If the audio track is unchanged, you can find the clip by comparing them using PluralEyes, you can even find the exact cut.
The downside is, you have to choose the exact source footage. And there are no batch function in PluralEyes, AFAIK.


If the audio is not reliable and you only have the video as information,..hmmmm...

OK..this was on top of my head, but i think it should be possible (to some extent).

You can "abuse" MSU codec comparison tools, they can use SSIM (Structural Similarity).

This was designed to compare two video files with different codec, the closer the value to one, the more similar to the original file.

Now,..you can abuse this functionality to your need.

Extract the first frame from the generated clip/head clip, then compare the still image to the source video.
You can also joined all the source video using avisynth, negating the need to compare each video individually.
The still image need to be converted into video, you didn't have to render at all if you use avisynth.

But don't forget to resize the source video to the exact same size as your 360p.

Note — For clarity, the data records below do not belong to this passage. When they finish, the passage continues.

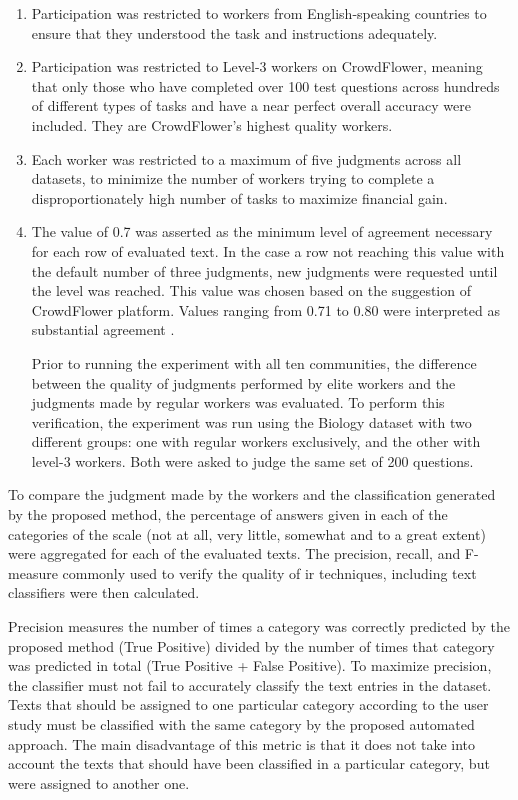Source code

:\begin{enumerate}

\item Participation was restricted to workers from English-speaking countries to ensure that they understood the task and instructions adequately. 

\item Participation was restricted to Level-3 workers on CrowdFlower, meaning that only those who have completed over 100 test questions across hundreds of different types of tasks and have a near perfect overall accuracy were included. They are CrowdFlower's highest quality workers.

\item Each worker was restricted to a maximum of five judgments across all datasets, to minimize the number of workers trying to complete a disproportionately high number of tasks to maximize financial gain.

\item The value of 0.7 was asserted as the minimum level of agreement necessary for each row of evaluated text. In the case a row not reaching this value with the default number of three judgments, new judgments were requested until the level was reached. This value was chosen based on the suggestion of CrowdFlower platform. Values ranging from 0.71 to 0.80 were interpreted as substantial agreement \cite{mchugh2012interrater}.

Prior to running the experiment with all ten communities, the difference between the quality of judgments performed by elite workers and the judgments made by regular workers was evaluated. To perform this verification, the experiment was run using the Biology dataset with two different groups: one with regular workers exclusively, and the other with level-3 workers. Both were asked to judge the same set of 200 questions. 

\end{enumerate}

To compare the judgment made by the workers and the classification generated by the proposed method, the percentage of answers given in each of the categories of the scale (not at all, very little, somewhat and to a great extent) were aggregated for each of the evaluated texts. The precision, recall, and F-measure commonly used to verify the quality of \gls{ir} techniques, including text classifiers \cite{makhoul1999performance} were then calculated.

Precision measures the number of times a category was correctly predicted by the proposed method (True Positive) divided by the number of times that category was predicted in total (True Positive + False Positive). To maximize precision, the classifier must not fail to accurately classify the text entries in the dataset. Texts that should be assigned to one particular category according to the user study must be classified with the same category by the proposed automated approach. The main disadvantage of this metric is that it does not take into account the texts that should have been classified in a particular category, but were assigned to another one.

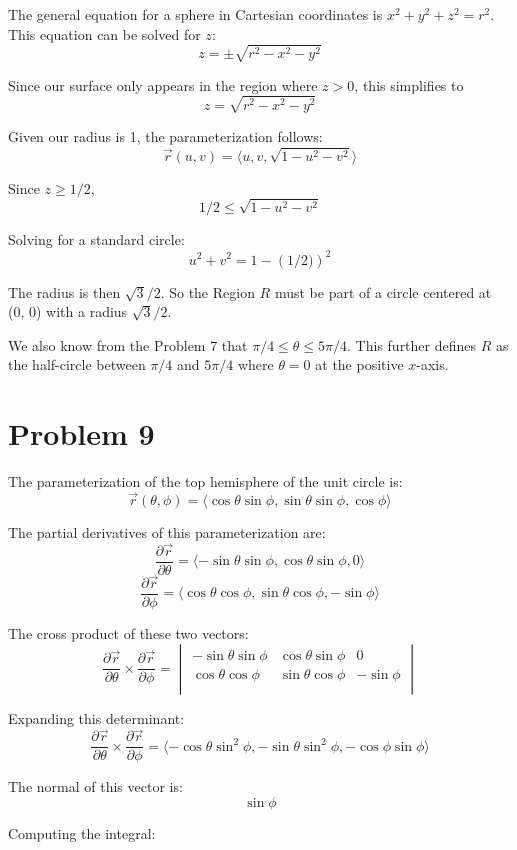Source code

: \documentclass{article}
\begin{document}
The general equation for a sphere in Cartesian coordinates is $x^2 + y^2 + z^2 =
r^2$. This equation can be solved for $z$:
$$ z = \pm \sqrt{r^2 - x^2 - y^2} $$

Since our surface only appears in the region where $z > 0$, this simplifies to 
$$ z = \sqrt{r^2 - x^2 - y^2} $$

Given our radius is 1, the parameterization follows:
$$ \vec{r}(u, v) = \langle u, v, \sqrt{1 - u^2 - v^2} \rangle $$

Since $z \geq 1/2$, 
$$ 1 / 2 \leq \sqrt{1 - u^2 - v^2} $$

Solving for a standard circle:
$$u^2 + v^2 = 1 - \left(1/2)\right)^2 $$

The radius is then $\sqrt{3} / 2$. So the Region $R$ must be part of a circle
centered at (0, 0) with a radius $\sqrt{3} / 2$.

\bigbreak

We also know from the Problem 7 that $\pi / 4 \leq \theta \leq  5 \pi / 4$. This
further defines $R$ as the half-circle between $\pi / 4$ and $5 \pi / 4$ where
$\theta = 0$ at the positive $x$-axis.

\section*{Problem 9}

The parameterization of the top hemisphere of the unit circle is:
$$ \vec{r}(\theta, \phi) = \langle \cos \theta \sin \phi, \sin \theta \sin \phi,
\cos \phi \rangle $$

The partial derivatives of this parameterization are:
$$ \frac{\partial \vec{r}}{\partial \theta} = \langle -\sin \theta \sin \phi,
\cos \theta \sin \phi, 0 \rangle $$
$$ \frac{\partial \vec{r}}{\partial \phi} = \langle \cos \theta \cos \phi, \sin
\theta \cos \phi, -\sin \phi \rangle $$

The cross product of these two vectors:
$$ \frac{\partial \vec{r}}{\partial \theta} \times \frac{\partial
\vec{r}}{\partial \phi} =
\begin{vmatrix}
  -\sin \theta \sin \phi & \cos \theta \sin \phi & 0 \\
  \cos \theta \cos \phi & \sin \theta \cos \phi & - \sin \phi \\
\end{vmatrix} $$

Expanding this determinant:
$$ \frac{\partial \vec{r}}{\partial \theta} \times \frac{\partial
\vec{r}}{\partial \phi} = \langle -\cos \theta \sin^2 \phi, -\sin \theta \sin^2
\phi, -\cos \phi \sin \phi \rangle $$

The normal of this vector is:
$$ \sin \phi $$

Computing the integral:
\end{document}
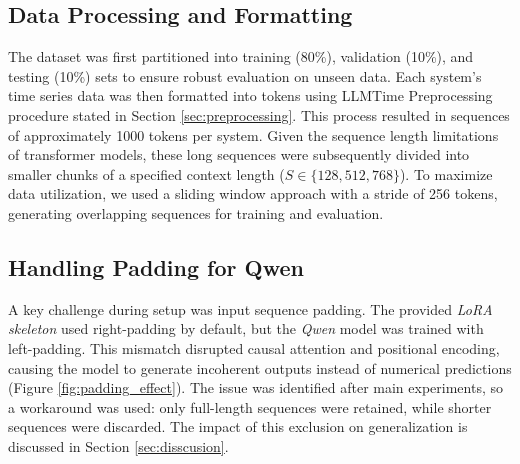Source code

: \documentclass{article}
\begin{document}
\subsection{Data Processing and Formatting}

The dataset was first partitioned into training (80\%), validation (10\%), and testing (10\%) sets to ensure robust evaluation on unseen data. Each system's time series data was then formatted into tokens using LLMTime Preprocessing procedure stated in Section \ref{sec:preprocessing}. This process resulted in sequences of approximately 1000 tokens per system. Given the sequence length limitations of transformer models, these long sequences were subsequently divided into smaller chunks of a specified context length ($S \in \{128, 512, 768\}$). To maximize data utilization, we used a sliding window approach with a stride of 256 tokens, generating overlapping sequences for training and evaluation.

\subsection{Handling Padding for Qwen}
\label{sec:padding}

A key challenge during setup was input sequence padding. The provided \textit{LoRA skeleton} used right-padding by default, but the \textit{Qwen} model was trained with left-padding. This mismatch disrupted causal attention and positional encoding, causing the model to generate incoherent outputs instead of numerical predictions (Figure \ref{fig:padding_effect}). The issue was identified after main experiments, so a workaround was used: only full-length sequences were retained, while shorter sequences were discarded. The impact of this exclusion on generalization is discussed in Section \ref{sec:disscusion}.


\end{document}
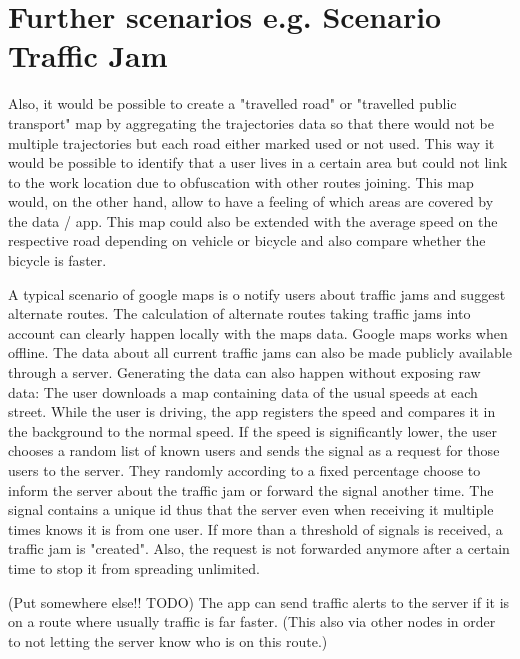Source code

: \section{Further scenarios e.g. Scenario Traffic Jam}
Also, it would be possible to create a "travelled road" or "travelled public transport" map by aggregating the trajectories data so that there would not be multiple trajectories but each road either marked used or not used. This way it would be possible to identify that a user lives in a certain area but could not link to the work location due to obfuscation with other routes joining. This map would, on the other hand, allow to have a feeling of which areas are covered by the data / app. This map could also be extended with the average speed on the respective road depending on vehicle or bicycle and also compare whether the bicycle is faster.

A typical scenario of google maps is o notify users about traffic jams and suggest alternate routes. The calculation of alternate routes taking traffic jams into account can clearly happen locally with the maps data. Google maps works when offline. The data about all current traffic jams can also be made publicly available through a server. Generating the data can also happen without exposing raw data: The user downloads a map containing data of the usual speeds at each street. While the user is driving, the app registers the speed and compares it in the background to the normal speed. If the speed is significantly lower, the user chooses a random list of known users and sends the signal as a request for those users to the server. They randomly according to a fixed percentage choose to inform the server about the traffic jam or forward the signal another time. The signal contains a unique id thus that the server even when receiving it multiple times knows it is from one user. If more than a threshold of signals is received, a traffic jam is "created". Also, the request is not forwarded anymore after a certain time to stop it from spreading unlimited.

(Put somewhere else!! TODO) The app can send traffic alerts to the server if it is on a route where usually traffic is far faster. (This also via other nodes in order to not letting the server know who is on this route.)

Now, when they finished the comparison, the result will be presented in csv file, you can find the exact frame by seeing the number, it supposed to be 1, or very close to 1. The data also comes with the frame count, so you can find the exact frame/cut at the same time.

Sorry if it didn't makes sense, it hard to convey structurally what i mean in english.

Edit :
Ooh,.forgot to mention, MSU codec tools can do batch processing, but the batch procesing only available in Pro version, a $1000 software. The free version can only do one file at a time.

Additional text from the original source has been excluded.